## anonymous 5 years ago How do u solve {x^2+y^2=63 x^2-3y^2=27

1. anonymous

there are a couple of ways to solve this, but the most efficient way is to roughly see how the graph is and find out how many intersections there are going to be

2. anonymous

the first eqn. is a circle with radius sqrt(63) and the second eqn. is a hyperbola

3. anonymous

as you can easily see , both of the conics have the center located at the origin, so the number of intersection points can vary from none to 4

4. anonymous

let's put the hyperbola in the standard form ${x^2 \over 27} - {y^2 \over 9} =1$

5. anonymous

from here we can observe that this hyperbola opens sideways, and the verteces are located sqrt(27) units right and left, 3 units up and down

6. anonymous

oops, my bad, only sqrt(27) units right to left. the 3 units up and down tells us the asymptotes so never mind about that

7. anonymous

since the verteces are located sqrt(27) units from the origin, and the circle has a radius of sqrt(63) we can see that the hyperbola crosses the circle four times

8. anonymous

knowing this is actually important, because you don't want to waste time solving the system of eqn. only to find out there were no solutions.

9. anonymous

anyway, now we will start solving this algebraically

10. anonymous

the circle eqn can give us$x^2 = 63-y^2$

11. anonymous

so if I substitute this into the hyperbola eqn $(63 - y^2) - 3y^2 = 27$

12. anonymous

as you can see, everything in the eqn is in terms of y, so we can solve it without any trouble

13. anonymous

since $-4y^2 = -44$ $y = \pm 4$

14. anonymous

if you plug this into the circle, $x^2 + (\pm 4)^2 = 63$ implies that $x = \pm \sqrt{47}$

15. anonymous

unless my calculations are wrong, the four points that the circle and the hyperbola intersect are $(\pm \sqrt{47},\pm 4)$

16. anonymous

wow, I did all this and skull is not even online :( oh well, let me know if anyone found this useful :)

17. anonymous

$\left\{x\to -3 \sqrt{6},y\to -3\right\},\left\{x\to -3 \sqrt{6},y\to 3\right\},\left\{x\to 3 \sqrt{6},y\to -3\right\},\left\{x\to 3 \sqrt{6},y\to 3\right\}$ A plot is attached.
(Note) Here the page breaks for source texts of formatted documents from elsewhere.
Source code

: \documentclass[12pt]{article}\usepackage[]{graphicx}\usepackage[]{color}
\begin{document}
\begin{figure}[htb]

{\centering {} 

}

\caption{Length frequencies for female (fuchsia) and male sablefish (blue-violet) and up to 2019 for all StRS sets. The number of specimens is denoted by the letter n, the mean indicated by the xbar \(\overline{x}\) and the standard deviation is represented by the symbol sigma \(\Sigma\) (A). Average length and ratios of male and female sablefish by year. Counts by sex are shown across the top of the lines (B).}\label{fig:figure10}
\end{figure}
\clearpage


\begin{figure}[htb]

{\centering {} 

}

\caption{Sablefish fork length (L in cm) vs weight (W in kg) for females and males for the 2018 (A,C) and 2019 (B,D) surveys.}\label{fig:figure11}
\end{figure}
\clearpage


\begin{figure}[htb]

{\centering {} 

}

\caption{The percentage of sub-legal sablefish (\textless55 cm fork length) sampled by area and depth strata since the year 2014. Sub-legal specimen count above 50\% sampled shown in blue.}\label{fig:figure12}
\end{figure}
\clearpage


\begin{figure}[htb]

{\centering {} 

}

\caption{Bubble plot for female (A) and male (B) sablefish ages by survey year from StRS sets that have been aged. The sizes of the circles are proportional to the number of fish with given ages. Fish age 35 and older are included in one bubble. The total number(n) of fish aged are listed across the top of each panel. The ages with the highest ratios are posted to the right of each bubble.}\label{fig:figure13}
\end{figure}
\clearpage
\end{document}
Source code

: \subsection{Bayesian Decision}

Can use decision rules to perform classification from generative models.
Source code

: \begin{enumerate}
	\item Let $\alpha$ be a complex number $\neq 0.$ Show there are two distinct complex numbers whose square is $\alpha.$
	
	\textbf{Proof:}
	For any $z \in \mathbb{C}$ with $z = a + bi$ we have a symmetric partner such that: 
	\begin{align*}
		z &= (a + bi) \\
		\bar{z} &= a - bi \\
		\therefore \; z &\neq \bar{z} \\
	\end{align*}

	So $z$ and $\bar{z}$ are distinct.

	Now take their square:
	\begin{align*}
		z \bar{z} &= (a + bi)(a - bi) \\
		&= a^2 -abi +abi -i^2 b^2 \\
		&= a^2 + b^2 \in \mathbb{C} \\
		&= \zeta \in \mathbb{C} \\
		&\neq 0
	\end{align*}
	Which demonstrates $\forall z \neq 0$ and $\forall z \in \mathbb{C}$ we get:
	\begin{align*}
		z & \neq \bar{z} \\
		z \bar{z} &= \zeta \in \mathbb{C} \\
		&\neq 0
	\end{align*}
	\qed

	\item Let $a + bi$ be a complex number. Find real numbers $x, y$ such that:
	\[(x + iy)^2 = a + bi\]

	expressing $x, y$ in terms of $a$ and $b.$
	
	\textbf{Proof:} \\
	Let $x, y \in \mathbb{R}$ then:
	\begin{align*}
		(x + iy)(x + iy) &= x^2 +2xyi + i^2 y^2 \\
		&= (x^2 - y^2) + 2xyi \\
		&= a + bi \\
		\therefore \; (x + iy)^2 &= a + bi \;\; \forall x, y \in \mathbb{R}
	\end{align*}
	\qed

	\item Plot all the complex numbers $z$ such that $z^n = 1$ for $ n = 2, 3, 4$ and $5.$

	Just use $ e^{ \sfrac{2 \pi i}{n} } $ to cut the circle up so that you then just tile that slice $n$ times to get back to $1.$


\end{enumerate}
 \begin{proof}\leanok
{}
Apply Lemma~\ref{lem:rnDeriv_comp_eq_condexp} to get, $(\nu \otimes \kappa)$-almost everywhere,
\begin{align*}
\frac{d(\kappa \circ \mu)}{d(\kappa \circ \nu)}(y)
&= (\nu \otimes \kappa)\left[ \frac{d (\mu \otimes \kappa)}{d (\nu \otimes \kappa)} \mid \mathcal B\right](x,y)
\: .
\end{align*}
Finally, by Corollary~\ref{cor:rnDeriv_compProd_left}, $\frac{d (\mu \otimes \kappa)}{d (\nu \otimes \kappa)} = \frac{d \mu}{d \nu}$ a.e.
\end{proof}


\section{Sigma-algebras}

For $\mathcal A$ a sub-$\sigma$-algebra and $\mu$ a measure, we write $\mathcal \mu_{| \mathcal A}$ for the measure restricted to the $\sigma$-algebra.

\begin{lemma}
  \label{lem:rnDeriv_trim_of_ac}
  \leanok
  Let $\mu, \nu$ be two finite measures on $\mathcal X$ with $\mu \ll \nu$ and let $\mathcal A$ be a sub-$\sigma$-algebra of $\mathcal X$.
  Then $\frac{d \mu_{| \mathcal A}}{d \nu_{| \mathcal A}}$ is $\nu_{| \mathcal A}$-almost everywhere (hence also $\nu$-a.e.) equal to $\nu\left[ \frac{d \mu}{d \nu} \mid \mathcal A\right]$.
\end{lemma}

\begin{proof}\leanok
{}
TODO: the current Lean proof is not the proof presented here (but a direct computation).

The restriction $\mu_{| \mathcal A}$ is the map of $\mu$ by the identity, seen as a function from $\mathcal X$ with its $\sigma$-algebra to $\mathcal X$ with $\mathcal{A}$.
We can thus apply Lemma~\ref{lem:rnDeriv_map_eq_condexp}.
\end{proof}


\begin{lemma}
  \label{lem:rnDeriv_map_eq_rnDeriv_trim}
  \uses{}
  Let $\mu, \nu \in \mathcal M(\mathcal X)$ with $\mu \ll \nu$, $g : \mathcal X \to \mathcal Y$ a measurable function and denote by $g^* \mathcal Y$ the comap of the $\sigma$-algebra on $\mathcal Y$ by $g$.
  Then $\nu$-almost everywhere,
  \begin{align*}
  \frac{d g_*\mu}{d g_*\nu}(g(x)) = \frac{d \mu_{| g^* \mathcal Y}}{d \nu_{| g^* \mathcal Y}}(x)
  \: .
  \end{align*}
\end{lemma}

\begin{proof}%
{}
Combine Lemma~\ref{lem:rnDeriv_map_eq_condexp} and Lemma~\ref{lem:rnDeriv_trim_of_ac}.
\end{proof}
Used the following Mathematica statement to solve it $\text{Solve}\left[\left\{x^2+y^2==63,x^2-3 y^2==27\right\},\{x,y\}\right]$ Plot expression follows: Plot[%87, {x, -10, 10}, AspectRatio -> Automatic] where %87 = $\left\{-\sqrt{63-x^2},\sqrt{63-x^2},-\frac{\sqrt{-27+x^2}}{\sqrt{3}},\frac{\sqrt{-27+x^2}}{\sqrt{3}}\right\}$ yuki, Excellent advise with regard to having a plot to look at the solutions.